Nella giornata di oggi l’Agenzia delle Dogane e dei Monopoli ha pubblicato l’elenco aggiornato, che entrerà in vigore il prossimo 27 luglio, dei siti di gioco inibiti in Italia. Fra questi c’è anche Polymarket che da aprile è stato ufficializzato come main sponsor della Lazio e compare sulle maglie da gioco della squadra biancoceleste. Un’intesa che – come comunicato dalla Lazio stessa – supera i 22 milioni di dollari complessivi.

Si tratta del secondo provvedimento dell’ADM nei confronti di Polymarket dopo quello dello scorso anno, quando il sito fu inserito nell’elenco delle piattaforme non autorizzate a offrire servizi riconducibili al gioco pubblico in Italia. La società impugnò il provvedimento davanti al TAR del Lazio, sostenendo che la propria attività non fosse assimilabile a quella di un operatore di scommesse tradizionale, ma a un mercato di previsione basato sullo scambio di quote tra utenti. Nel corso del procedimento il sito tornò consultabile in Italia anche se non poteva essere utilizzato.

Il giudizio amministrativo del TAR non si è ancora concluso.

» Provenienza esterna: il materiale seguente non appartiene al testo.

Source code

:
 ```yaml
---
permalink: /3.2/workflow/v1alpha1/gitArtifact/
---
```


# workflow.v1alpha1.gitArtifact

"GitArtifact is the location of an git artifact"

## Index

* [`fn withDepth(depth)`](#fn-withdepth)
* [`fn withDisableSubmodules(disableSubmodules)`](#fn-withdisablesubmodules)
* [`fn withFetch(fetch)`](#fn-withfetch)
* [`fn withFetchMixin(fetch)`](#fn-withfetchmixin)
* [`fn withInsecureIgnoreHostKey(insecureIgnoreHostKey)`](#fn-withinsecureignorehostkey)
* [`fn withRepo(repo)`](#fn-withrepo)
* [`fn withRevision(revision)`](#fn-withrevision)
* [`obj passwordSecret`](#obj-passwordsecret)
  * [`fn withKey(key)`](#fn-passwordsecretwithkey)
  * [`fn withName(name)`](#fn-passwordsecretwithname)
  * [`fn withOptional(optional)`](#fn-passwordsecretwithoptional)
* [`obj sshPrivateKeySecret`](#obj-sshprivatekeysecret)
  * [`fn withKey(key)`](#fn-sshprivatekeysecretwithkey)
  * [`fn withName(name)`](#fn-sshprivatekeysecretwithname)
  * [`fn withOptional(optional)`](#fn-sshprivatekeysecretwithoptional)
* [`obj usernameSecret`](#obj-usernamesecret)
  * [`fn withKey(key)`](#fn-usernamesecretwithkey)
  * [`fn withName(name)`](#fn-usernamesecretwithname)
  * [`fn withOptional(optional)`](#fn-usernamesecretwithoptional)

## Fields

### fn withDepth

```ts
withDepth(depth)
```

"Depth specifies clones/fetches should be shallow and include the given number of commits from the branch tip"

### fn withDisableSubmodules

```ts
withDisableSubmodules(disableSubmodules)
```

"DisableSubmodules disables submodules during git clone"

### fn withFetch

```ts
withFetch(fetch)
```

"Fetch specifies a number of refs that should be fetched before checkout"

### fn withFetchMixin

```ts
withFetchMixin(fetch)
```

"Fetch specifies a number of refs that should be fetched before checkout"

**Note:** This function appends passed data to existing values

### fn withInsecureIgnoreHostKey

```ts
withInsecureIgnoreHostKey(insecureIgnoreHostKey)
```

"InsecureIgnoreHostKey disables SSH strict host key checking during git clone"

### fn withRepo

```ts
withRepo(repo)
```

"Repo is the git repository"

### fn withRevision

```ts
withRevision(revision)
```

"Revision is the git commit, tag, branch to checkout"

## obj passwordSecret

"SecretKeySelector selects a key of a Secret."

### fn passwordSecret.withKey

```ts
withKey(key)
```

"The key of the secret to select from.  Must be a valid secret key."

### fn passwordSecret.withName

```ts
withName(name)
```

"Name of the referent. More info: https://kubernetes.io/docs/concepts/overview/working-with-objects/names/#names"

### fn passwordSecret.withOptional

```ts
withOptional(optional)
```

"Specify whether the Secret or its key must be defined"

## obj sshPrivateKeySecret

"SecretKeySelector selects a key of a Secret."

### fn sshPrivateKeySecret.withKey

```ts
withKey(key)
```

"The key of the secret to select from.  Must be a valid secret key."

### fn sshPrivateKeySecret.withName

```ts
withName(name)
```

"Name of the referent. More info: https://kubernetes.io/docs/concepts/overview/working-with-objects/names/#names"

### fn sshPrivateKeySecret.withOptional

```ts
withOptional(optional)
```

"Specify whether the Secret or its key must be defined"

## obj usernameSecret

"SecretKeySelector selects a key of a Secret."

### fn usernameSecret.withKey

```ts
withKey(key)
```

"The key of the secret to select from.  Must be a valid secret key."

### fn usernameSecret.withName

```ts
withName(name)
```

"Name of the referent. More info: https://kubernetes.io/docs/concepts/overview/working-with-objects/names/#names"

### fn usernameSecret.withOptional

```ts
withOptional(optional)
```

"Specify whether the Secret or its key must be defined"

Di conseguenza, non esiste una sentenza che abbia stabilito se Polymarket possa o meno operare in Italia come piattaforma distinta dal settore delle scommesse. Ma oggi è arrivata un’altra decisione che porterà il sito a essere oscurato nuovamente a partire dal 27 luglio.

Perché Polymarket non si può usare in Italia

È bene ricordare come Polymarket sia una piattaforma di mercati predittivi basata su blockchain che consente agli utenti di puntare sull’esito di eventi futuri acquistando e vendendo quote legate a specifici risultati. Non si tratta, formalmente, di un bookmaker tradizionale: il sistema funziona come una sorta di borsa delle previsioni, in cui gli utenti comprano contratti “Yes” o “No” su un determinato evento.

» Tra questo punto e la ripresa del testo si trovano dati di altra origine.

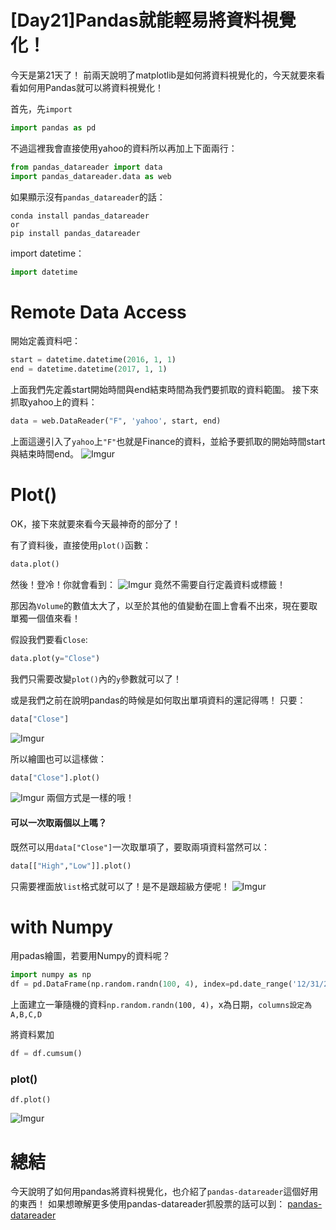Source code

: # [Day21]Pandas就能輕易將資料視覺化！

今天是第21天了！
前兩天說明了matplotlib是如何將資料視覺化的，今天就要來看看如何用Pandas就可以將資料視覺化！

首先，先`import`
```python
import pandas as pd
```
不過這裡我會直接使用yahoo的資料所以再加上下面兩行：
```python
from pandas_datareader import data
import pandas_datareader.data as web
```
如果顯示沒有`pandas_datareader`的話：
```
conda install pandas_datareader
or 
pip install pandas_datareader
```

import datetime：
```python
import datetime
```

# Remote Data Access
開始定義資料吧：
```python
start = datetime.datetime(2016, 1, 1)
end = datetime.datetime(2017, 1, 1)
```
上面我們先定義start開始時間與end結束時間為我們要抓取的資料範圍。
接下來抓取yahoo上的資料：
```python
data = web.DataReader("F", 'yahoo', start, end)
```
上面這邊引入了`yahoo`上`"F"`也就是Finance的資料，並給予要抓取的開始時間start與結束時間end。
![Imgur](https://i.imgur.com/d4aQgtF.png)

# Plot()
OK，接下來就要來看今天最神奇的部分了！

有了資料後，直接使用`plot()`函數：
```python
data.plot()
```
然後！登冷！你就會看到：
![Imgur](https://i.imgur.com/6Hk7l5z.png)
竟然不需要自行定義資料或標籤！

那因為`Volume`的數值太大了，以至於其他的值變動在圖上會看不出來，現在要取單獨一個值來看！

假設我們要看`Close`:
```python
data.plot(y="Close")
```
我們只需要改變`plot()`內的`y`參數就可以了！

或是我們之前在說明pandas的時候是如何取出單項資料的還記得嗎！
只要：
```python
data["Close"]
```
![Imgur](https://i.imgur.com/Gxzq0X9.png)

所以繪圖也可以這樣做：
```python
data["Close"].plot()
```
![Imgur](https://i.imgur.com/PjH03vk.png)
兩個方式是一樣的哦！

#### 可以一次取兩個以上嗎？

既然可以用`data["Close"]`一次取單項了，要取兩項資料當然可以：
```python
data[["High","Low"]].plot()
```
只需要裡面放`list`格式就可以了！是不是跟超級方便呢！
![Imgur](https://i.imgur.com/g7xA3kw.png)


# with Numpy
用padas繪圖，若要用Numpy的資料呢？

```python
import numpy as np
df = pd.DataFrame(np.random.randn(100, 4), index=pd.date_range('12/31/2017', periods=100), columns=list('ABCD'))
```
上面建立一筆隨機的資料`np.random.randn(100, 4)`，x為日期，`columns設定為A,B,C,D`

將資料累加
```python
df = df.cumsum()
```

### plot()
```
df.plot()
```
![Imgur](https://i.imgur.com/VGk9uxv.png)

# 總結
今天說明了如何用pandas將資料視覺化，也介紹了`pandas-datareader`這個好用的東西！
如果想暸解更多使用pandas-datareader抓股票的話可以到： [pandas-datareader](https://pandas-datareader.readthedocs.io/en/latest/remote_data.html#)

Proprio la natura ibrida della piattaforma – a metà tra trading e scommesse – è al centro delle criticità regolatorie, in particolare in Italia. Nel nostro Paese, infatti, qualsiasi attività che consenta di puntare denaro su eventi futuri rientra generalmente nella disciplina del gioco pubblico e richiede una concessione dell’Agenzia delle Dogane e dei Monopoli.

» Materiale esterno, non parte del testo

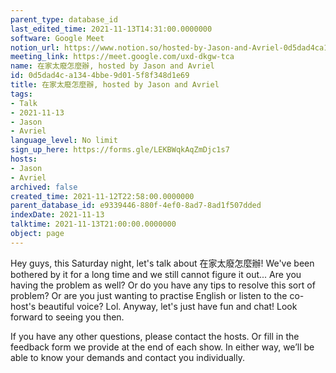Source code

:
 ```yaml
---
parent_type: database_id
last_edited_time: 2021-11-13T14:31:00.0000000
software: Google Meet
notion_url: https://www.notion.so/hosted-by-Jason-and-Avriel-0d5dad4ca1344bbe9d015f8f348d1e69
meeting_link: https://meet.google.com/uxd-dkgw-tca
name: 在家太廢怎麼辦, hosted by Jason and Avriel
id: 0d5dad4c-a134-4bbe-9d01-5f8f348d1e69
title: 在家太廢怎麼辦, hosted by Jason and Avriel
tags:
- Talk
- 2021-11-13
- Jason
- Avriel
language_level: No limit
sign_up_here: https://forms.gle/LEKBWqkAqZmDjc1s7
hosts:
- Jason
- Avriel
archived: false
created_time: 2021-11-12T22:58:00.0000000
parent_database_id: e9339446-880f-4ef0-8ad7-8ad1f507dded
indexDate: 2021-11-13
talktime: 2021-11-13T21:00:00.0000000
object: page
---
```





Hey guys, this Saturday night, let's talk about 在家太廢怎麼辦! We've been bothered by it for a long time and we still cannot figure it out... Are you having the problem as well? Or do you have any tips to resolve this sort of problem? Or are you just wanting to practise English or listen to the co-host's beautiful voice? Lol. Anyway, let's just have fun and chat! Look forward to seeing you then. 

If you have any other questions, please contact the hosts. Or fill in the feedback form we provide at the end of each show. In either way, we’ll be able to know your demands and contact you individually.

Polymarket, non essendo titolare di una licenza ADM, non può operare pienamente sul territorio italiano. Anche quando il sito risulta tecnicamente accessibile, le funzionalità di trading risultano limitate o non disponibili per gli utenti italiani, che possono al massimo consultare i mercati in modalità informativa. Restrizioni simili sono presenti anche in altri paesi, tra cui Francia, Svizzera e Australia.